What you should do:
Find the lines of the listing that contain the string "application", and return them.

....

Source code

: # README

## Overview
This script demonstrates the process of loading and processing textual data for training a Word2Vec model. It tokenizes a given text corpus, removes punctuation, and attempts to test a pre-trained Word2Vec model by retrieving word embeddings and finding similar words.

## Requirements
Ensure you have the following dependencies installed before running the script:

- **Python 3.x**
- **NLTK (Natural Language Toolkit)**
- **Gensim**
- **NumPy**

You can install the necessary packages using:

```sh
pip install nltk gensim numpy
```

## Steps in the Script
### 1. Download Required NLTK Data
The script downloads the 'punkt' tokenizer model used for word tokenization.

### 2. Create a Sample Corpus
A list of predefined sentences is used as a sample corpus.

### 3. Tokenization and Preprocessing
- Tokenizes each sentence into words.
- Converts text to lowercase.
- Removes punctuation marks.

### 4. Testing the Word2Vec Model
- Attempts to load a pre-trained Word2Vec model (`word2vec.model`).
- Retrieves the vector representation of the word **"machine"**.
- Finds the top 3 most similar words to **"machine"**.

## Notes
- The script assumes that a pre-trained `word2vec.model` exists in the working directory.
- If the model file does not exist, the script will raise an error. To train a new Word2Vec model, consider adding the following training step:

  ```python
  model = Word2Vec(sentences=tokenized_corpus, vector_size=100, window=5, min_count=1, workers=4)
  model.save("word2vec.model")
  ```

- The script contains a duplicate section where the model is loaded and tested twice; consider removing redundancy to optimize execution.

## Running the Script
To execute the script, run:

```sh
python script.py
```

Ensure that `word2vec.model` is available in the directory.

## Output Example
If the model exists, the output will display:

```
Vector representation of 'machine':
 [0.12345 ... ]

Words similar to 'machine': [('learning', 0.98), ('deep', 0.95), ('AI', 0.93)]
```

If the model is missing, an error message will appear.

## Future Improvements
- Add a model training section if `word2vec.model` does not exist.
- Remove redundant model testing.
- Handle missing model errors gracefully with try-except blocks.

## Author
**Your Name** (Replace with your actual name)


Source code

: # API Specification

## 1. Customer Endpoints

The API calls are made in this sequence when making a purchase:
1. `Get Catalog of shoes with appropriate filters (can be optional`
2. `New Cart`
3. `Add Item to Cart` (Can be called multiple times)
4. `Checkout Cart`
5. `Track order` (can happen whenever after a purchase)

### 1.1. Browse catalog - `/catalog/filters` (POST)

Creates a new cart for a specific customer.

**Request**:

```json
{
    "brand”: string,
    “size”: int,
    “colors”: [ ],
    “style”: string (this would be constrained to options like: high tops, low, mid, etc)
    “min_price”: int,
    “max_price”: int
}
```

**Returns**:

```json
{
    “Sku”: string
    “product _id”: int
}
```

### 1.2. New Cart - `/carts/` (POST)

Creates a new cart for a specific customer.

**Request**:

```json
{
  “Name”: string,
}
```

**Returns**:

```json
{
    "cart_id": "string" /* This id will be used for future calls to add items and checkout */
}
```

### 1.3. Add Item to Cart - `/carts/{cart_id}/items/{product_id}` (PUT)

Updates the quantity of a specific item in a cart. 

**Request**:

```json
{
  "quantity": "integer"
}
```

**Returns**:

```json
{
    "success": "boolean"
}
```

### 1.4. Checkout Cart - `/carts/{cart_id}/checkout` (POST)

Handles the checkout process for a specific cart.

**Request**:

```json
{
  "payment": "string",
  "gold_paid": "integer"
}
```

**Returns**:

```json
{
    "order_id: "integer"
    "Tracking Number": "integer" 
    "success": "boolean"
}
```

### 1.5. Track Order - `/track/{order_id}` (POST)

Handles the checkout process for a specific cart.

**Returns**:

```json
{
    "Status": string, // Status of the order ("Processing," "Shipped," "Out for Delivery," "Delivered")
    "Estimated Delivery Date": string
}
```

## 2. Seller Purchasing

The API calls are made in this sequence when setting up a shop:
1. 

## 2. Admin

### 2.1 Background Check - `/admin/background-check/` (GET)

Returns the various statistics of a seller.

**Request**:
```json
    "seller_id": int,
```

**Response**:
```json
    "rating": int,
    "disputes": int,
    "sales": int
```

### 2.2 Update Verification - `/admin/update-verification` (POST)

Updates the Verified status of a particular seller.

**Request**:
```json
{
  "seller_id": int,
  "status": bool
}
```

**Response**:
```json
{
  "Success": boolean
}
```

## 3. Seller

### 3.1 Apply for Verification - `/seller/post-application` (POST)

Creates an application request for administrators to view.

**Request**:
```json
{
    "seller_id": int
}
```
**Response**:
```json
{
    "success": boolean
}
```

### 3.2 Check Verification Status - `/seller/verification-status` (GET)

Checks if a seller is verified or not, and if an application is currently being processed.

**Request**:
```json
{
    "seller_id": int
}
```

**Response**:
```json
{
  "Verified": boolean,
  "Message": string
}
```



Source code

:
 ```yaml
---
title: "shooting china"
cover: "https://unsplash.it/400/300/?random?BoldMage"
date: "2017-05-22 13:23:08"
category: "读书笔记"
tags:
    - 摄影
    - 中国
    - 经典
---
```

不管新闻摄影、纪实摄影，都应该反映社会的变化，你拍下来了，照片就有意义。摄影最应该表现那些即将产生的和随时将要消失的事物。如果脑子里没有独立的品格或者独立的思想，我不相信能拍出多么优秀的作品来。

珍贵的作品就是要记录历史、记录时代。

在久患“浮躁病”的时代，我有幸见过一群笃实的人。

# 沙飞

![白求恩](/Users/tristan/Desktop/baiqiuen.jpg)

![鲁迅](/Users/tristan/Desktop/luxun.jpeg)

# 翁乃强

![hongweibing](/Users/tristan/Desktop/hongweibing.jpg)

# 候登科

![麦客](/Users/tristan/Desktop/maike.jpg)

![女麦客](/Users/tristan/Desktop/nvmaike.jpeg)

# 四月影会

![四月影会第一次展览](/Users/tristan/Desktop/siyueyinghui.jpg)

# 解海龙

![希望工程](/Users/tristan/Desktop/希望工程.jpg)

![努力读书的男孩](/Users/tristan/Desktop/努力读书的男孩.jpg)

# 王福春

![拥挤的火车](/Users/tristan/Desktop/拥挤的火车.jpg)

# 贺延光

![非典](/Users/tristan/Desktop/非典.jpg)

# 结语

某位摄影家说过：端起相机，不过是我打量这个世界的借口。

....

Reply to the task:
### 3.1 Apply for Verification - `/seller/post-application` (POST)
Creates an application request for administrators to view.
Checks if a seller is verified or not, and if an application is currently being processed.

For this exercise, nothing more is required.